Consider these two numbers: 5 out of 100 and 5%. They are the same, just expressed differently. The first number is expressed as a relative frequency and the second number is expressed as a probability in percentage format. It turns out people perceive them differently when putting them into a context. Consider the following two statements about the chance that a mental patient commits an act of violence within 6 months after discharge1:
- 20 criminals out of 100 similar to the patient are estimated to be violent to others.
- it is estimated that similar patients has a 20% chance of being violent to others.
Studies show experienced psychiatrists judge the patient as more dangerous when presented with statement 1 than when presented with statement 2.

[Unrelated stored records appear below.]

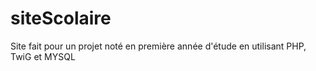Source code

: # siteScolaire

Site fait pour un projet noté en première année d'étude en utilisant PHP, TwiG et MYSQL
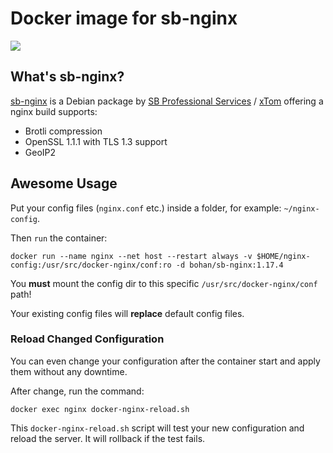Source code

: # Docker image for sb-nginx

[![](https://images.microbadger.com/badges/image/bohan/sb-nginx:1.17.4.svg)](https://hub.docker.com/r/bohan/sb-nginx)

## What's sb-nginx?

[sb-nginx](https://mirrors.xtom.com/sb/nginx/) is a Debian package by [SB Professional Services](https://www.sb/) / [xTom](https://xtom.com/) offering a nginx build supports:

 * Brotli compression
 * OpenSSL 1.1.1 with TLS 1.3 support
 * GeoIP2

## **Awesome** Usage

Put your config files (`nginx.conf` etc.) inside a folder, for example: `~/nginx-config`.

Then `run` the container:

    docker run --name nginx --net host --restart always -v $HOME/nginx-config:/usr/src/docker-nginx/conf:ro -d bohan/sb-nginx:1.17.4

You **must** mount the config dir to this specific `/usr/src/docker-nginx/conf` path!

Your existing config files will **replace** default config files.

### Reload Changed Configuration

You can even change your configuration after the container start and apply them without any downtime.

After change, run the command:

    docker exec nginx docker-nginx-reload.sh

This `docker-nginx-reload.sh` script will test your new configuration and reload the server. It will rollback if the test fails.
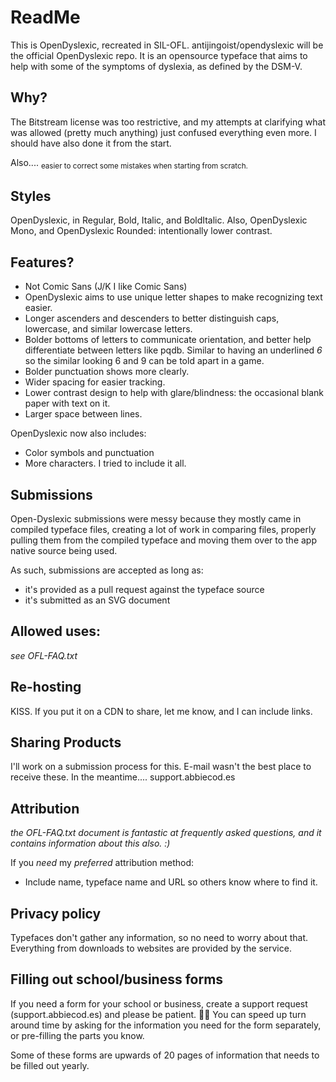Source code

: # ReadMe

This is OpenDyslexic, recreated in SIL-OFL. antijingoist/opendyslexic will be
the official OpenDyslexic repo. It is an opensource typeface that aims to help
with some of the symptoms of dyslexia, as defined by the DSM-V.

## Why?

The Bitstream license was too restrictive, and my attempts at clarifying what
was allowed (pretty much anything) just confused everything even more. I should
have also done it from the start.

Also.... <sub>easier to correct some mistakes when starting from scratch.</sub>

## Styles

OpenDyslexic, in Regular, Bold, Italic, and BoldItalic. Also, OpenDyslexic Mono,
and OpenDyslexic Rounded: intentionally lower contrast.

## Features?

- Not Comic Sans (J/K I like Comic Sans)
- OpenDyslexic aims to use unique letter shapes to make recognizing text easier.
- Longer ascenders and descenders to better distinguish caps, lowercase, and
  similar lowercase letters.
- Bolder bottoms of letters to communicate orientation, and better help
  differentiate between letters like pqdb. Similar to having an underlined _6_
  so the similar looking 6 and 9 can be told apart in a game.
- Bolder punctuation shows more clearly.
- Wider spacing for easier tracking.
- Lower contrast design to help with glare/blindness: the occasional blank paper
  with text on it.
- Larger space between lines.

OpenDyslexic now also includes:

- Color symbols and punctuation
- More characters. I tried to include it all.

## Submissions

Open-Dyslexic submissions were messy because they mostly came in compiled
typeface files, creating a lot of work in comparing files, properly pulling them
from the compiled typeface and moving them over to the app native source being
used.

As such, submissions are accepted as long as:

- it's provided as a pull request against the typeface source
- it's submitted as an SVG document

## Allowed uses:

_see OFL-FAQ.txt_

## Re-hosting

KISS. If you put it on a CDN to share, let me know, and I can include links.

## Sharing Products

I'll work on a submission process for this. E-mail wasn't the best place to
receive these. In the meantime.... support.abbiecod.es

## Attribution

_the OFL-FAQ.txt document is fantastic at frequently asked questions, and it
contains information about this also. :)_

If you _need_ my _preferred_ attribution method:

- Include name, typeface name and URL so others know where to find it.

## Privacy policy

Typefaces don't gather any information, so no need to worry about that.
Everything from downloads to websites are provided by the service.

## Filling out school/business forms

If you need a form for your school or business, create a support request
(support.abbiecod.es) and please be patient. 🤞🏼 You can speed up turn around
time by asking for the information you need for the form separately, or
pre-filling the parts you know.

Some of these forms are upwards of 20 pages of information that needs to be
filled out yearly.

Consider another set of statements about the riskiness of a disease2:
- a disease that kills 1,286 of 10,000 people
- a disease that kills 24.14 of 100 people
One study showed that disease 1 was rated as riskier than disease 2, but if we convert the relative frequencies to probabilities, we can clearly see disease 2 is riskier since it kills 24.14% while disease 1 only kills 12.86%.
In fact, not only we are more perceptive to relative frequencies, we also react differently to the same probability when presented differently. For example, do you prefer a yogurt that’s “95% fat free” or “5% fat”? Suppose you’re about to undergo a surgery and the doctor asks you to choose between two procedures: procedure A has a 40% chance of success and procedure B has a 60% chance of failure. Which procedure will you choose?
As a data scientist, I pay a lot of attention at creating non-misleading report and visualizations. A good rule of thumb is to avoid using both frequencies and probabilities. I prefer to use probabilities because our brains are not good at handling them and hence will have to really think about them instead of making snap judgements, and this, by and large, leads to less errors.